# 1st sunrise shot (Feb 2011) on top of Bukit Tabur



## ishafizan (Feb 13, 2011)

... 1st sunrise shot on top of Bukit Tabur for 2011 



2011 1st sunrise shoot at Bukit Tabur peak by ishafizan, on Flickr

Camera	Canon EOS 1000D
Exposure	1
Aperture	f/16.0
Focal Length	18 mm
ISO Speed	100

- i cant explain that blurry bit  ... wind was strong and the tripod whistled! had to reposition mr felix a couple of times for a good shot
- or it could be 'something' just passing through ... encountered more than once of the _invisible_ kind.


----------



## Robin Usagani (Feb 13, 2011)

How many seconds?  Bagus!


----------



## Davor (Feb 13, 2011)

Wow that is beautiful! i love how the sun shines through the clouds like that and that tip of the mountain right dead in the middle is perfect.

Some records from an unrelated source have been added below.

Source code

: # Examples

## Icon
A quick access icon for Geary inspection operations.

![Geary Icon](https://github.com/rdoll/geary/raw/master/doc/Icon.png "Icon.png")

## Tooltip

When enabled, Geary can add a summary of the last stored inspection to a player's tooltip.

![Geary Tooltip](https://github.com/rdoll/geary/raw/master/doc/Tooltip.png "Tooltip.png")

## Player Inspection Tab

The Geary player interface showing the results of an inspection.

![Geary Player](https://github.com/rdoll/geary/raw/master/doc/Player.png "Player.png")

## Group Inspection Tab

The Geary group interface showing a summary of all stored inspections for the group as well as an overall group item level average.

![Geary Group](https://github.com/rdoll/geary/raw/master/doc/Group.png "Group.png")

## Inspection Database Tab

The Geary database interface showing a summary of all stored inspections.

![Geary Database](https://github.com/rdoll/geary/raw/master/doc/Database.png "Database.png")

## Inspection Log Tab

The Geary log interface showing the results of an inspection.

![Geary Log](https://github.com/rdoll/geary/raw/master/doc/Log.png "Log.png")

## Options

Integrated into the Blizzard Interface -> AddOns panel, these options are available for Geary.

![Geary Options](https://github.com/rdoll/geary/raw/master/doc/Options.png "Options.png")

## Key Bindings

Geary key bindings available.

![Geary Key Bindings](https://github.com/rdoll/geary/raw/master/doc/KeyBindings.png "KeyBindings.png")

Great shot!


----------



## Mersad (Feb 13, 2011)

Epic image!


----------



## cnutco (Feb 13, 2011)

Amazing!


----------



## DrunkenGiraffe (Feb 13, 2011)

:O Wow, that is a stunning picture


----------



## Marc-Etienne (Feb 13, 2011)

Just wow! Seriously, nothing else to say than WOW!


----------



## JoshC. (Feb 13, 2011)

Is that a teddy bear on the rock?
Awesome shot!


----------



## phototopainting (Feb 13, 2011)

Very Beautiful, what is that on the rock?


----------



## thingsIsee (Feb 14, 2011)

very very nice!!


----------



## ishafizan (Feb 14, 2011)

went up again today.

amazing sunrise, and i chose to upload this one ... taken during the red transition to orange phase. fits the theme.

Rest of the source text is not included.